> _What you are asked to do_: Apart from the pictures, please restate every entry below exactly.

Input for this task: Begin

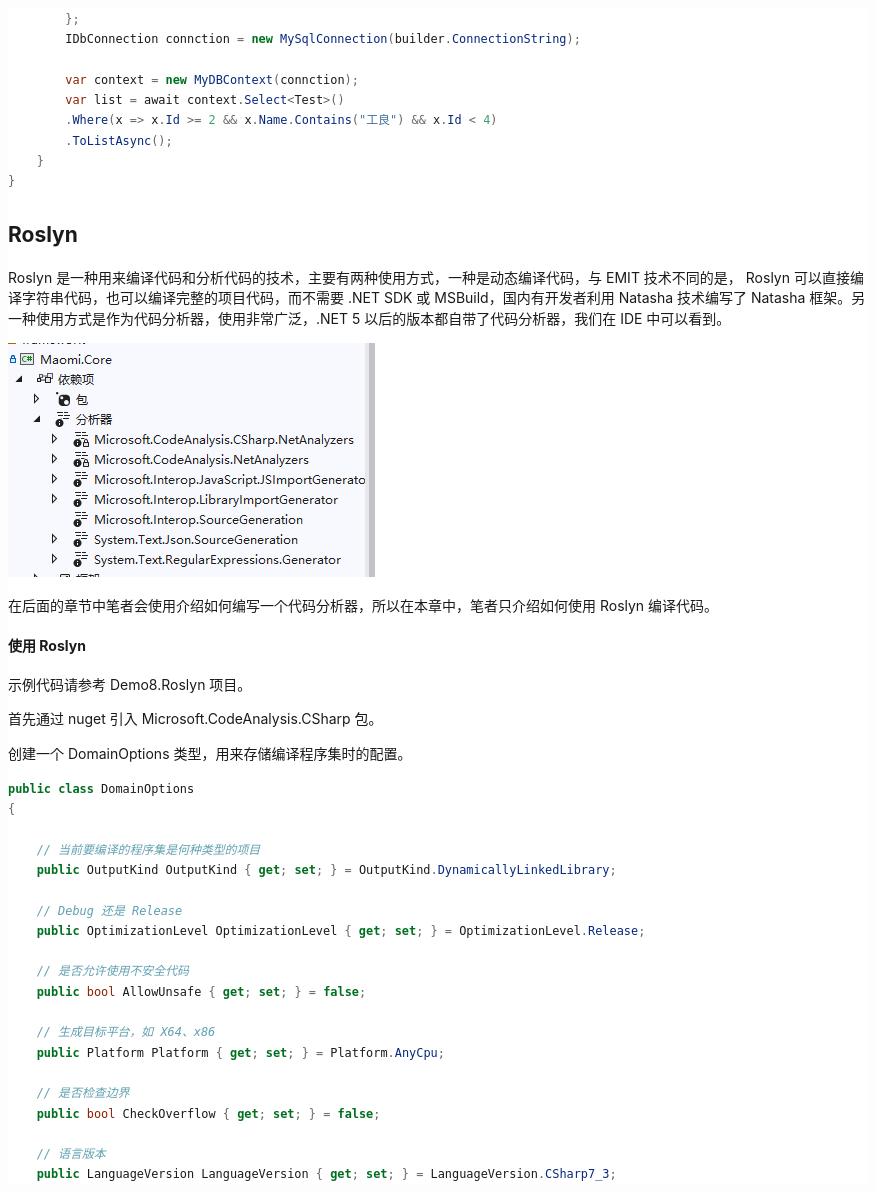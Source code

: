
 ```csharp
        };
        IDbConnection connction = new MySqlConnection(builder.ConnectionString);

        var context = new MyDBContext(connction);
        var list = await context.Select<Test>()
        .Where(x => x.Id >= 2 && x.Name.Contains("工良") && x.Id < 4)
        .ToListAsync();
    }
}
```





## Roslyn

Roslyn 是一种用来编译代码和分析代码的技术，主要有两种使用方式，一种是动态编译代码，与 EMIT 技术不同的是， Roslyn 可以直接编译字符串代码，也可以编译完整的项目代码，而不需要 .NET SDK 或 MSBuild，国内有开发者利用 Natasha 技术编写了 Natasha 框架。另一种使用方式是作为代码分析器，使用非常广泛，.NET 5 以后的版本都自带了代码分析器，我们在 IDE 中可以看到。

![image-20230822201501803](images/image-20230822201501803.png)

在后面的章节中笔者会使用介绍如何编写一个代码分析器，所以在本章中，笔者只介绍如何使用 Roslyn 编译代码。

#### 使用 Roslyn

示例代码请参考 Demo8.Roslyn 项目。

首先通过 nuget 引入 Microsoft.CodeAnalysis.CSharp 包。

创建一个 DomainOptions 类型，用来存储编译程序集时的配置。

```csharp
public class DomainOptions
{

    // 当前要编译的程序集是何种类型的项目
    public OutputKind OutputKind { get; set; } = OutputKind.DynamicallyLinkedLibrary;

    // Debug 还是 Release
    public OptimizationLevel OptimizationLevel { get; set; } = OptimizationLevel.Release;

    // 是否允许使用不安全代码
    public bool AllowUnsafe { get; set; } = false;

    // 生成目标平台，如 X64、x86
    public Platform Platform { get; set; } = Platform.AnyCpu;

    // 是否检查边界
    public bool CheckOverflow { get; set; } = false;

    // 语言版本
    public LanguageVersion LanguageVersion { get; set; } = LanguageVersion.CSharp7_3;

```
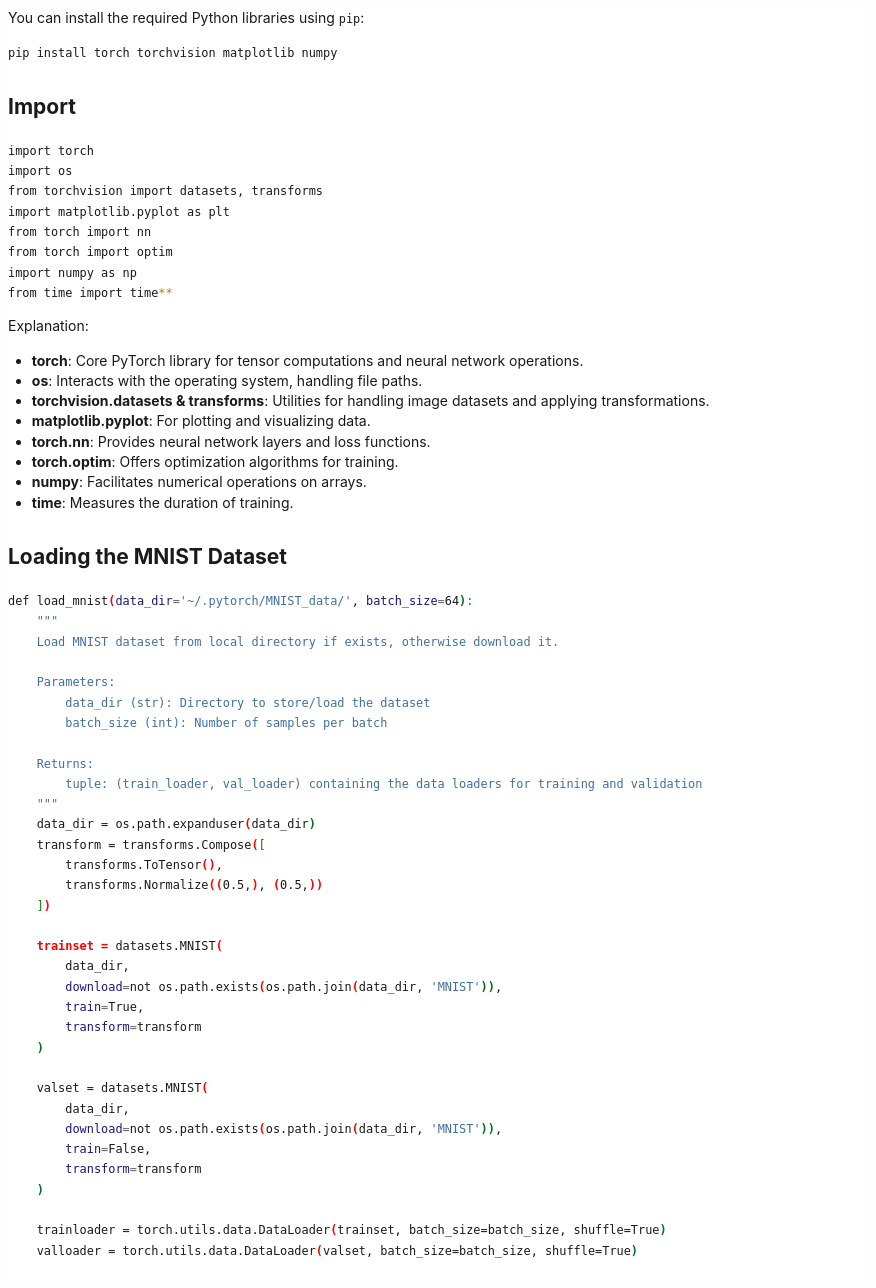 You can install the required Python libraries using `pip`:

```bash
pip install torch torchvision matplotlib numpy
```
## Import
```bash
import torch
import os
from torchvision import datasets, transforms
import matplotlib.pyplot as plt
from torch import nn
from torch import optim
import numpy as np
from time import time**
```
Explanation:

- **torch**: Core PyTorch library for tensor computations and neural network operations.
- **os**: Interacts with the operating system, handling file paths.
- **torchvision.datasets & transforms**: Utilities for handling image datasets and applying transformations.
- **matplotlib.pyplot**: For plotting and visualizing data.
- **torch.nn**: Provides neural network layers and loss functions.
- **torch.optim**: Offers optimization algorithms for training.
- **numpy**: Facilitates numerical operations on arrays.
- **time**: Measures the duration of training.

## Loading the MNIST Dataset
```bash
def load_mnist(data_dir='~/.pytorch/MNIST_data/', batch_size=64):
    """
    Load MNIST dataset from local directory if exists, otherwise download it.
    
    Parameters:
        data_dir (str): Directory to store/load the dataset
        batch_size (int): Number of samples per batch
        
    Returns:
        tuple: (train_loader, val_loader) containing the data loaders for training and validation
    """
    data_dir = os.path.expanduser(data_dir)
    transform = transforms.Compose([
        transforms.ToTensor(),
        transforms.Normalize((0.5,), (0.5,))
    ])
    
    trainset = datasets.MNIST(
        data_dir, 
        download=not os.path.exists(os.path.join(data_dir, 'MNIST')),
        train=True, 
        transform=transform
    )
    
    valset = datasets.MNIST(
        data_dir,
        download=not os.path.exists(os.path.join(data_dir, 'MNIST')),
        train=False,
        transform=transform
    )
    
    trainloader = torch.utils.data.DataLoader(trainset, batch_size=batch_size, shuffle=True)
    valloader = torch.utils.data.DataLoader(valset, batch_size=batch_size, shuffle=True)
    
```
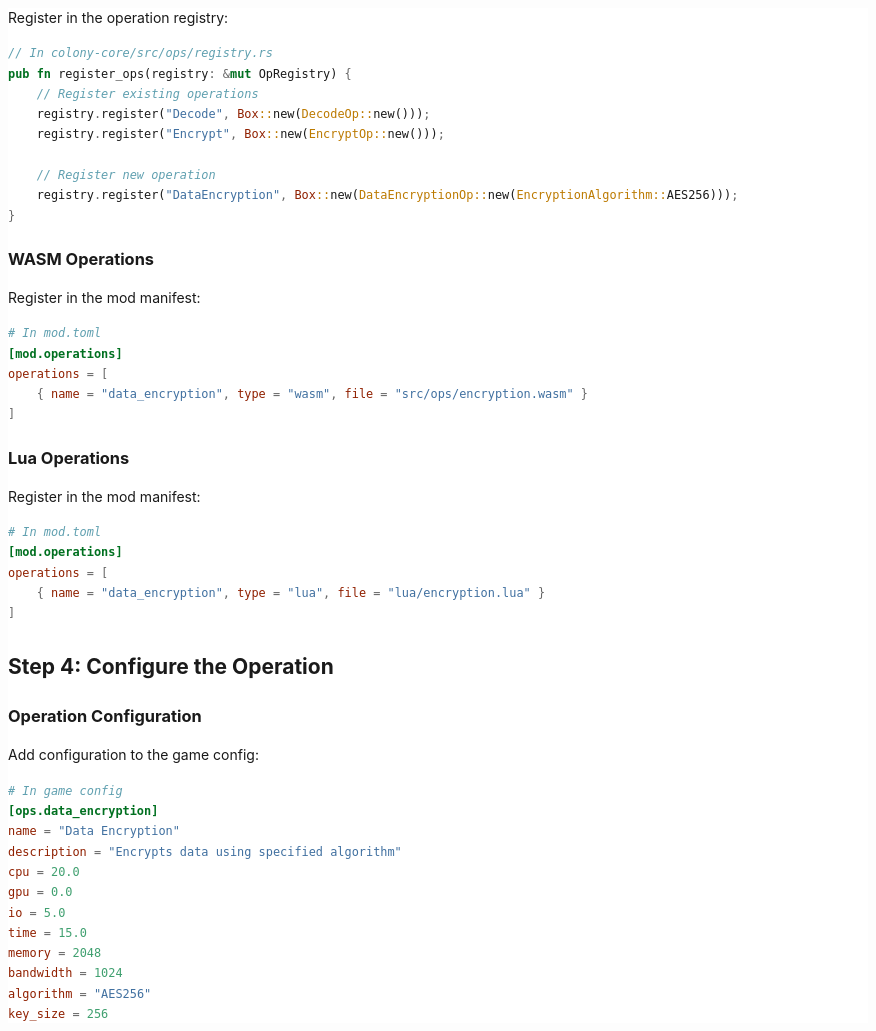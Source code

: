 Register in the operation registry:

```rust
// In colony-core/src/ops/registry.rs
pub fn register_ops(registry: &mut OpRegistry) {
    // Register existing operations
    registry.register("Decode", Box::new(DecodeOp::new()));
    registry.register("Encrypt", Box::new(EncryptOp::new()));
    
    // Register new operation
    registry.register("DataEncryption", Box::new(DataEncryptionOp::new(EncryptionAlgorithm::AES256)));
}
```

### WASM Operations

Register in the mod manifest:

```toml
# In mod.toml
[mod.operations]
operations = [
    { name = "data_encryption", type = "wasm", file = "src/ops/encryption.wasm" }
]
```

### Lua Operations

Register in the mod manifest:

```toml
# In mod.toml
[mod.operations]
operations = [
    { name = "data_encryption", type = "lua", file = "lua/encryption.lua" }
]
```

## Step 4: Configure the Operation

### Operation Configuration

Add configuration to the game config:

```toml
# In game config
[ops.data_encryption]
name = "Data Encryption"
description = "Encrypts data using specified algorithm"
cpu = 20.0
gpu = 0.0
io = 5.0
time = 15.0
memory = 2048
bandwidth = 1024
algorithm = "AES256"
key_size = 256
```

Input for this task: End

> _Answer for this exercise_:
Source code

:
 ```csharp
        };
        IDbConnection connction = new MySqlConnection(builder.ConnectionString);

        var context = new MyDBContext(connction);
        var list = await context.Select<Test>()
        .Where(x => x.Id >= 2 && x.Name.Contains("工良") && x.Id < 4)
        .ToListAsync();
    }
}
```





## Roslyn

Roslyn 是一种用来编译代码和分析代码的技术，主要有两种使用方式，一种是动态编译代码，与 EMIT 技术不同的是， Roslyn 可以直接编译字符串代码，也可以编译完整的项目代码，而不需要 .NET SDK 或 MSBuild，国内有开发者利用 Natasha 技术编写了 Natasha 框架。另一种使用方式是作为代码分析器，使用非常广泛，.NET 5 以后的版本都自带了代码分析器，我们在 IDE 中可以看到。

![image-20230822201501803](images/image-20230822201501803.png)

在后面的章节中笔者会使用介绍如何编写一个代码分析器，所以在本章中，笔者只介绍如何使用 Roslyn 编译代码。

#### 使用 Roslyn

示例代码请参考 Demo8.Roslyn 项目。

首先通过 nuget 引入 Microsoft.CodeAnalysis.CSharp 包。

创建一个 DomainOptions 类型，用来存储编译程序集时的配置。

```csharp
public class DomainOptions
{

    // 当前要编译的程序集是何种类型的项目
    public OutputKind OutputKind { get; set; } = OutputKind.DynamicallyLinkedLibrary;

    // Debug 还是 Release
    public OptimizationLevel OptimizationLevel { get; set; } = OptimizationLevel.Release;

    // 是否允许使用不安全代码
    public bool AllowUnsafe { get; set; } = false;

    // 生成目标平台，如 X64、x86
    public Platform Platform { get; set; } = Platform.AnyCpu;

    // 是否检查边界
    public bool CheckOverflow { get; set; } = false;

    // 语言版本
    public LanguageVersion LanguageVersion { get; set; } = LanguageVersion.CSharp7_3;

```
 You can install the required Python libraries using `pip`:

```bash
pip install torch torchvision matplotlib numpy
```
## Import
```bash
import torch
import os
from torchvision import datasets, transforms
import matplotlib.pyplot as plt
from torch import nn
from torch import optim
import numpy as np
from time import time**
```
Explanation:

- **torch**: Core PyTorch library for tensor computations and neural network operations.
- **os**: Interacts with the operating system, handling file paths.
- **torchvision.datasets & transforms**: Utilities for handling image datasets and applying transformations.
- **matplotlib.pyplot**: For plotting and visualizing data.
- **torch.nn**: Provides neural network layers and loss functions.
- **torch.optim**: Offers optimization algorithms for training.
- **numpy**: Facilitates numerical operations on arrays.
- **time**: Measures the duration of training.

## Loading the MNIST Dataset
```bash
def load_mnist(data_dir='~/.pytorch/MNIST_data/', batch_size=64):
    """
    Load MNIST dataset from local directory if exists, otherwise download it.
    
    Parameters:
        data_dir (str): Directory to store/load the dataset
        batch_size (int): Number of samples per batch
        
    Returns:
        tuple: (train_loader, val_loader) containing the data loaders for training and validation
    """
    data_dir = os.path.expanduser(data_dir)
    transform = transforms.Compose([
        transforms.ToTensor(),
        transforms.Normalize((0.5,), (0.5,))
    ])
    
    trainset = datasets.MNIST(
        data_dir, 
        download=not os.path.exists(os.path.join(data_dir, 'MNIST')),
        train=True, 
        transform=transform
    )
    
    valset = datasets.MNIST(
        data_dir,
        download=not os.path.exists(os.path.join(data_dir, 'MNIST')),
        train=False,
        transform=transform
    )
    
    trainloader = torch.utils.data.DataLoader(trainset, batch_size=batch_size, shuffle=True)
    valloader = torch.utils.data.DataLoader(valset, batch_size=batch_size, shuffle=True)
    
```
Source code

: Register in the operation registry:

```rust
// In colony-core/src/ops/registry.rs
pub fn register_ops(registry: &mut OpRegistry) {
    // Register existing operations
    registry.register("Decode", Box::new(DecodeOp::new()));
    registry.register("Encrypt", Box::new(EncryptOp::new()));
    
    // Register new operation
    registry.register("DataEncryption", Box::new(DataEncryptionOp::new(EncryptionAlgorithm::AES256)));
}
```

### WASM Operations

Register in the mod manifest:

```toml
# In mod.toml
[mod.operations]
operations = [
    { name = "data_encryption", type = "wasm", file = "src/ops/encryption.wasm" }
]
```

### Lua Operations

Register in the mod manifest:

```toml
# In mod.toml
[mod.operations]
operations = [
    { name = "data_encryption", type = "lua", file = "lua/encryption.lua" }
]
```

## Step 4: Configure the Operation

### Operation Configuration

Add configuration to the game config:

```toml
# In game config
[ops.data_encryption]
name = "Data Encryption"
description = "Encrypts data using specified algorithm"
cpu = 20.0
gpu = 0.0
io = 5.0
time = 15.0
memory = 2048
bandwidth = 1024
algorithm = "AES256"
key_size = 256
```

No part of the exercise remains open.